Excuse the laziness or if I missed it: if one eg doesn’t pay into 3a in 2025 but pays double in 2026 do they get double the tax saving when 2026 taxes are done? If that’s the case then it’s a fantastic change for tax optimisation.
Exactly the same plan here. Edit: it does bring the requirement of being somewhat more active, though. Eg in my current job we don’t find out if we will get a bonus for 2024 until March 2025, so with this change it seems to me to make sense to almost always postpone 3a contributions by a year to see how it’ll play out (excluding big planned expenses which could be deductible, but you know them beforehand).
However tax optimisation is only one aspect
People need to also account for opportunity cost loss as the first year tax savings wouldn’t be invested for an year
Why wouldn’t they?

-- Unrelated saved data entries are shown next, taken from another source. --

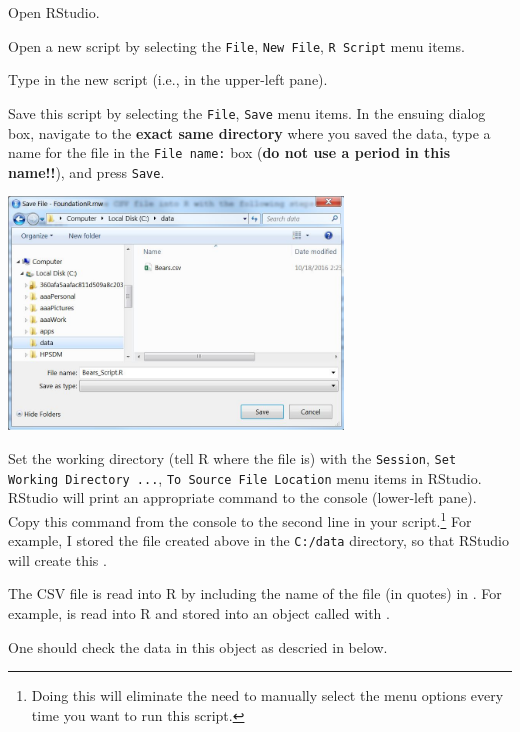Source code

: \documentclass[10pt,openany]{book}\usepackage[]{graphicx}\usepackage[]{color}
\begin{document}
\begin{Itemize}
  \item Open RStudio.
  \item Open a new script by selecting the \verb"File", \verb"New File", \verb"R Script" menu items.
  \item Type  in the new script (i.e., in the upper-left pane).
  \item Save this script by selecting the \verb"File", \verb"Save" menu items. In the ensuing dialog box, navigate to the \textbf{exact same directory} where you saved the data, type a name for the file in the \verb"File name:" box (\textbf{do not use a period in this name!!}), and press \verb"Save".

\begin{center}
  \includegraphics[width=3.5in]{Figs/Data_File_3.jpg}
\end{center}

  \item Set the working directory (tell R where the file is) with the \verb"Session", \verb"Set Working Directory ...", \verb"To Source File Location" menu items in RStudio. RStudio will print an appropriate  command to the console (lower-left pane). Copy this command from the console to the second line in your script.\footnote{Doing this will eliminate the need to manually select the menu options every time you want to run this script.}  For example, I stored the file created above in the \verb"C:/data" directory, so that RStudio will create this .
  \item The CSV file is read into R by including the name of the file (in quotes) in . For example,  is read into R and stored into an object called  with .


  \item One should check the data in this object as descried in  below.
\end{Itemize}
\end{document}
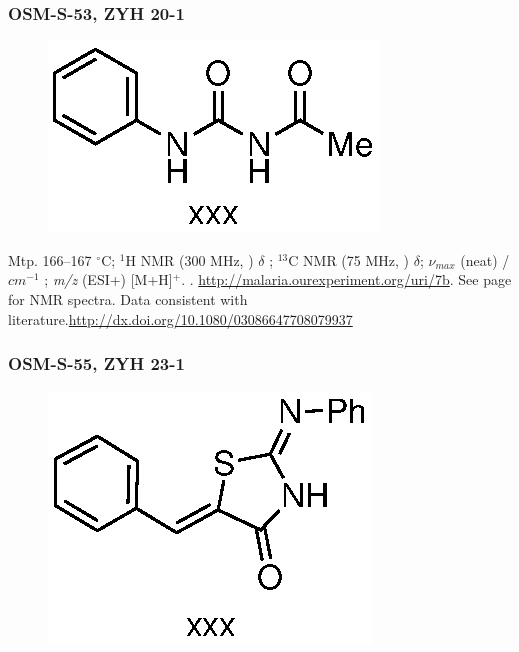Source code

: \documentclass[12pt, a4paper,titlepage]{article}
\begin{document}
\subsubsection*{OSM-S-53, ZYH 20-1}
\label{exp:ZYH20}
	\begin{figure}[H]
	\begin{center}
	\includegraphics{exp/ZYH20.eps}
	\end{center}
	\vspace{-25pt}	
	\end{figure}

Mtp. 166--167 $^\circ$C;
$^1$H NMR (300 MHz, ) $\delta$ ; 
$^{13}$C NMR (75 MHz, ) $\delta$;
 $\nu_{max}$ (neat) /$cm^{-1}$ ;
\emph{m/z} (ESI+) [M+H]$^+$.
.
\url{http://malaria.ourexperiment.org/uri/7b}.
See page \pageref{spec:ZYH20} for NMR spectra. Data consistent with literature.\url{http://dx.doi.org/10.1080/03086647708079937}

\subsubsection*{OSM-S-55, ZYH 23-1}
\label{exp:ZYH23}
	\begin{figure}[H]
	\begin{center}
	\includegraphics{exp/ZYH23.eps}
	\end{center}
	\vspace{-25pt}	
	\end{figure}
\end{document}
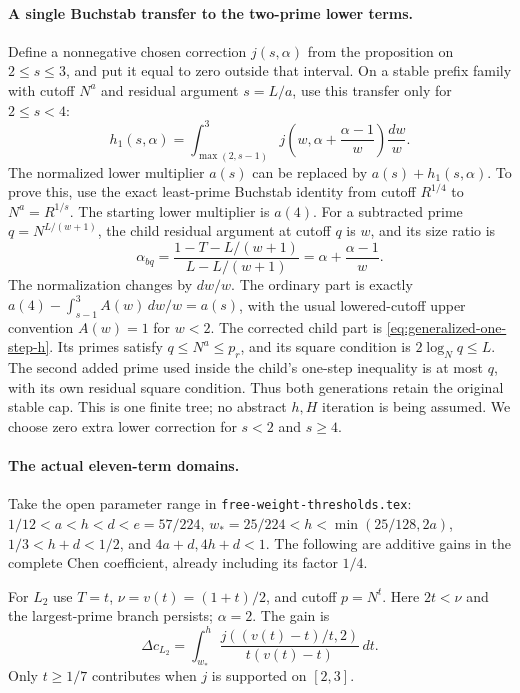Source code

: \documentclass[11pt]{article}
\begin{document}
\paragraph{A single Buchstab transfer to the two-prime lower terms.}
Define a nonnegative chosen correction $j(s,\alpha)$ from the
proposition on $2\le s\le3$, and put it equal to zero outside that
interval. On a stable prefix family with cutoff $N^a$ and residual
argument $s=L/a$, use this transfer only for $2\le s<4$:
\begin{equation}\label{eq:generalized-one-step-h}
 h_1(s,\alpha)=\int_{\max(2,s-1)}^3
 j\left(w,\alpha+\frac{\alpha-1}{w}\right)\frac{dw}{w}.
\end{equation}
The normalized lower multiplier $a(s)$ can be replaced by
$a(s)+h_1(s,\alpha)$. To prove this, use the exact least-prime
Buchstab identity from cutoff $R^{1/4}$ to $N^a=R^{1/s}$.
The starting lower multiplier is $a(4)$. For a subtracted prime
$q=N^{L/(w+1)}$, the child residual argument at cutoff $q$ is $w$,
and its size ratio is
\[
 \alpha_{bq}=\frac{1-T-L/(w+1)}{L-L/(w+1)}
            =\alpha+\frac{\alpha-1}{w}.
\]
The normalization changes by $dw/w$. The ordinary part is exactly
$a(4)-\int_{s-1}^3 A(w)\,dw/w=a(s)$, with the usual lowered-cutoff
upper convention $A(w)=1$ for $w<2$. The corrected child part is
\eqref{eq:generalized-one-step-h}. Its primes satisfy
$q\le N^a\le p_r$, and its square condition is $2\log_Nq\le L$.
The second added prime used inside the child's one-step inequality
is at most $q$, with its own residual square condition. Thus both
generations retain the original stable cap. This is one finite tree;
no abstract $h,H$ iteration is being assumed. We choose zero extra
lower correction for $s<2$ and $s\ge4$.

\paragraph{The actual eleven-term domains.}
Take the open parameter range in \texttt{free-weight-thresholds.tex}:
$1/12<a<h<d<e=57/224$, $w_*=25/224<h<\min(25/128,2a)$,
$1/3<h+d<1/2$, and $4a+d,4h+d<1$.
The following are additive gains in the complete Chen coefficient,
already including its factor $1/4$.

For $L_2$ use $T=t$, $\nu=v(t)=(1+t)/2$, and cutoff $p=N^t$.
Here $2t<\nu$ and the largest-prime branch persists; $\alpha=2$.
The gain is
\[
 \Delta c_{L_2}=\int_{w_*}^h
 \frac{j((v(t)-t)/t,2)}{t(v(t)-t)}\,dt.
\]
Only $t\ge1/7$ contributes when $j$ is supported on $[2,3]$.
\end{document}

They would just be invested in other places (e.g. renovation of house). I assume one wouldn’t store the 7k from year 1 on a 0% savings account to be paid into pillar 3a in year 2, but rather take part of the planned 3b investments in year 2 that goes then into 3a.
If you are not investing because the money is simply not there (renovations etc) then it’s a different thing. But I wouldn’t call it tax optimisation. It’s simply a procedure to not lose the tax benefit of 3a due to lower liquidity
And regarding the case that you invest in 3b in 2025 and invest 2X in 3a in 2026. That’s not entirely accurate. Because if you don’t invest in 2025, your taxable income will be higher and you will pay higher tax. That money will not be invested. You will only get that money back in 2026
P.S -: I already bought the 3a for 2026. One less thing to optimise there is already a lot to be obsessed with ( lowest TER, highest interest rates, best 3a provider, best asset allocation)
If you know that your marginal tax rate will be higher in year x+1, then it does make sense to postpone the 3a allocation.
Thereby you save more taxes in year x+1 than you would have saved in year x.
Imagine this:
You have 50k to spare in year x. You need to renovate for 40k. Now you could still pay in 3a but the tax savings will be less than in year x+1 because you already lowered your marginal tax rate with renovations (or pillar 2 buy ins etc).
I don’t have plans to do it myself right now, just stating that it definitely can be beneficial.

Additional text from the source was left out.